(Dataset entries)
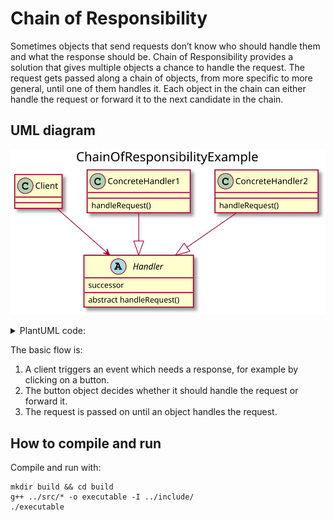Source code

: # Chain of Responsibility
Sometimes objects that send requests don’t know who should handle them and what the response should be. Chain of Responsibility provides a solution that gives multiple objects a chance to handle the request. The request gets passed along a chain of objects, from more specific to more general, until one of them handles it. Each object in the chain can either handle the request or forward it to the next candidate in the chain.

## UML diagram
![ChainOfResponsibility](../../uml_diagrams/chainOfResponsibility.svg)

<details>
<summary>PlantUML code:</summary>

```
@startuml
title ChainOfResponsibilityExample

class Client{

}

abstract class Handler{
    abstract handleRequest()
    successor
}

class ConcreteHandler1{
    handleRequest()
}

class ConcreteHandler2{
    handleRequest()
}

Client --> Handler
ConcreteHandler1 --|> Handler
ConcreteHandler2 --|> Handler

@enduml
```

</details>

The basic flow is:
1. A client triggers an event which needs a response, for example by clicking on a button.
2. The button object decides whether it should handle the request or forward it.
3. The request is passed on until an object handles the request.

## How to compile and run
Compile and run with:
```
mkdir build && cd build
g++ ../src/* -o executable -I ../include/
./executable
```
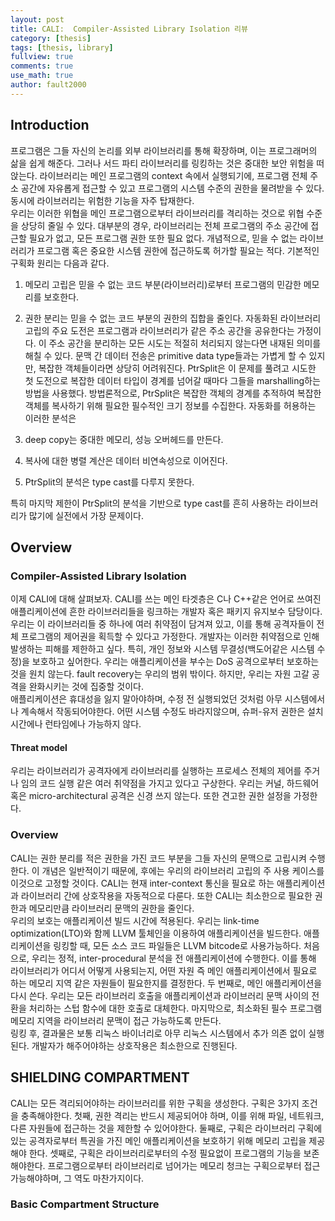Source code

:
 ```yaml
---
layout: post
title: CALI:  Compiler-Assisted Library Isolation 리뷰
category: [thesis]
tags: [thesis, library]
fullview: true
comments: true
use_math: true
author: fault2000
---
```


## Introduction

프로그램은 그들 자신의 논리를 외부 라이브러리를 통해 확장하며, 이는 프로그래머의 삶을 쉽게 해준다. 그러나 서드 파티 라이브러리를 링킹하는 것은 중대한 보안 위험을 떠앉는다. 라이브러리는 메인 프로그램의 context 속에서 실행되기에, 프로그램 전체 주소 공간에 자유롭게 접근할 수 있고 프로그램의 시스템 수준의 권한을 물려받을 수 있다. 동시에 라이브러리는 위험한 기능을 자주 탑재한다.  
우리는 이러한 위협을 메인 프로그램으로부터 라이브러리를 격리하는 것으로 위협 수준을 상당히 줄일 수 있다. 대부분의 경우, 라이브러리는 전체 프로그램의 주소 공간에 접근할 필요가 없고, 모든 프로그램 권한 또한 필요 없다. 개념적으로, 믿을 수 없는 라이브러리가 프로그램 혹은 중요한 시스템 권한에 접근하도록 허가할 필요는 적다. 기본적인 구획화 원리는 다음과 같다.  
1. 메모리 고립은 믿을 수 없는 코드 부분(라이브러리)로부터 프로그램의 민감한 메모리를 보호한다.
2. 권한 분리는 믿을 수 없는 코드 부분의 권한의 집합을 줄인다.
자동화된 라이브러리 고립의 주요 도전은 프로그램과 라이브러리가 같은 주소 공간을 공유한다는 가정이다. 이 주소 공간을 분리하는 모든 시도는 적절히 처리되지 않는다면 내재된 의미를 해칠 수 있다. 문맥 간 데이터 전송은 primitive data type들과는 가볍게 할 수 있지만, 복잡한 객체들이라면 상당히 어려워진다. PtrSplit은 이 문제를 풀려고 시도한 첫 도전으로 복잡한 데이터 타입이 경계를 넘어갈 때마다 그들을 marshalling하는 방법을 사용했다. 방법론적으로, PtrSplit은 복잡한 객체의 경계를 추적하여 복잡한 객체를 복사하기 위해 필요한 필수적인 크기 정보를 수집한다. 자동화를 허용하는 이러한 분석은 

1. deep copy는 중대한 메모리, 성능 오버헤드를 만든다.
2. 복사에 대한 병렬 계산은 데이터 비연속성으로 이어진다.
3. PtrSplit의 분석은 type cast를 다루지 못한다.

특히 마지막 제한이 PtrSplit의 분석을 기반으로 type cast를 흔히 사용하는 라이브러리가 많기에 실전에서 가장 문제이다. 

## Overview

### Compiler-Assisted Library Isolation

이제 CALI에 대해 살펴보자. CALI를 쓰는 메인 타겟층은 C나 C++같은 언어로 쓰여진 애플리케이션에 흔한 라이브러리들을 링크하는 개발자 혹은 패키지 유지보수 담당이다.  우리는 이 라이브러리들 중 하나에 여러 취약점이 담겨져 있고, 이를 통해 공격자들이 전체 프로그램의 제어권을 획득할 수 있다고 가정한다. 개발자는 이러한 취약점으로 인해 발생하는 피해를 제한하고 싶다. 특히, 개인 정보와 시스템 무결성(백도어같은 시스템 수정)을 보호하고 싶어한다. 우리는 애플리케이션을 부수는 DoS 공격으로부터 보호하는 것을 원치 않는다. fault recovery는 우리의 범위 밖이다. 하지만, 우리는 자원 고갈 공격을 완화시키는 것에 집중할 것이다.  
애플리케이션은 휴대성을 잃지 말아야하며, 수정 전 실행되었던 것처럼 아무 시스템에서나 계속해서 작동되어야한다. 어떤 시스템 수정도 바라지않으며, 슈퍼-유저 권한은 설치 시간에나 런타임에나 가능하지 않다.  

#### Threat model

우리는 라이브러리가 공격자에게 라이브러리를 실행하는 프로세스 전체의 제어를 주거나 임의 코드 실행 같은 여러 취약점을 가지고 있다고 구상한다. 우리는 커널, 하드웨어 혹은 micro-architectural 공격은 신경 쓰지 않는다. 또한 견고한 권한 설정을 가정한다.

### Overview

CALI는 권한 분리를 적은 권한을 가진 코드 부분을 그들 자신의 문맥으로 고립시켜 수행한다. 이 개념은 일반적이기 때문에, 후에는 우리의 라이브러리 고립의 주 사용 케이스를 이것으로 고정할 것이다. CALI는 현재 inter-context 통신을 필요로 하는 애플리케이션과 라이브러리 간에 상호작용을 자동적으로 다룬다. 또한 CALI는 최소한으로 필요한 권한과 메모리만큼 라이브러리 문맥의 권한을 줄인다.  
우리의 보호는 애플리케이션 빌드 시간에 적용된다. 우리는 link-time optimization(LTO)와 함께 LLVM 툴체인을 이용하여 애플리케이션을 빌드한다. 애플리케이션을 링킹할 때, 모든 소스 코드 파일들은 LLVM bitcode로 사용가능하다. 처음으로, 우리는 정적, inter-procedural 분석을 전 애플리케이션에 수행한다. 이를 통해 라이브러리가 어디서 어떻게 사용되는지, 어떤 자원 즉 메인 애플리케이션에서 필요로 하는 메모리 지역 같은 자원들이 필요한지를 결정한다. 두 번째로, 메인 애플리케이션을 다시 쓴다. 우리는 모든 라이브러리 호출을 애플리케이션과 라이브러리 문맥 사이의 전환을 처리하는 스텁 함수에 대한 호출로 대체한다. 마지막으로, 최소화된 필수 프로그램 메모리 지역을 라이브러리 문맥이 접근 가능하도록 만든다.  
링킹 후, 결과물은 보통 리눅스 바이너리로 아무 리눅스 시스템에서 추가 의존 없이 실행된다. 개발자가 해주어야하는 상호작용은 최소한으로 진행된다.  

## SHIELDING COMPARTMENT

CALI는 모든 격리되어야하는 라이브러리를 위한 구획을 생성한다. 구획은 3가지 조건을 충족해야한다. 첫째, 권한 격리는 반드시 제공되어야 하며, 이를 위해 파일, 네트워크, 다른 자원들에 접근하는 것을 제한할 수 있어야한다. 둘째로, 구획은 라이브러리 구획에 있는 공격자로부터 특권을 가진 메인 애플리케이션을 보호하기 위해 메모리 고립을 제공해야 한다. 셋째로, 구획은 라이브러리로부터의 수정 필요없이 프로그램의 기능을 보존해야한다. 프로그램으로부터 라이브러리로 넘어가는 메모리 청크는 구획으로부터 접근가능해야하며, 그 역도 마찬가지이다.  

### Basic Compartment Structure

*WORK TO BE COMPLETED*:
All lines above between those holding "1. 메모리 고립은 믿을" and "2. 권한 분리는 믿을 수 없는 코드 부분의 권한의 집합을 줄인다.", inclusive, must be set down unchanged, and no other line may be included.

*WRITTEN SOLUTION*:
1. 메모리 고립은 믿을 수 없는 코드 부분(라이브러리)로부터 프로그램의 민감한 메모리를 보호한다.
2. 권한 분리는 믿을 수 없는 코드 부분의 권한의 집합을 줄인다.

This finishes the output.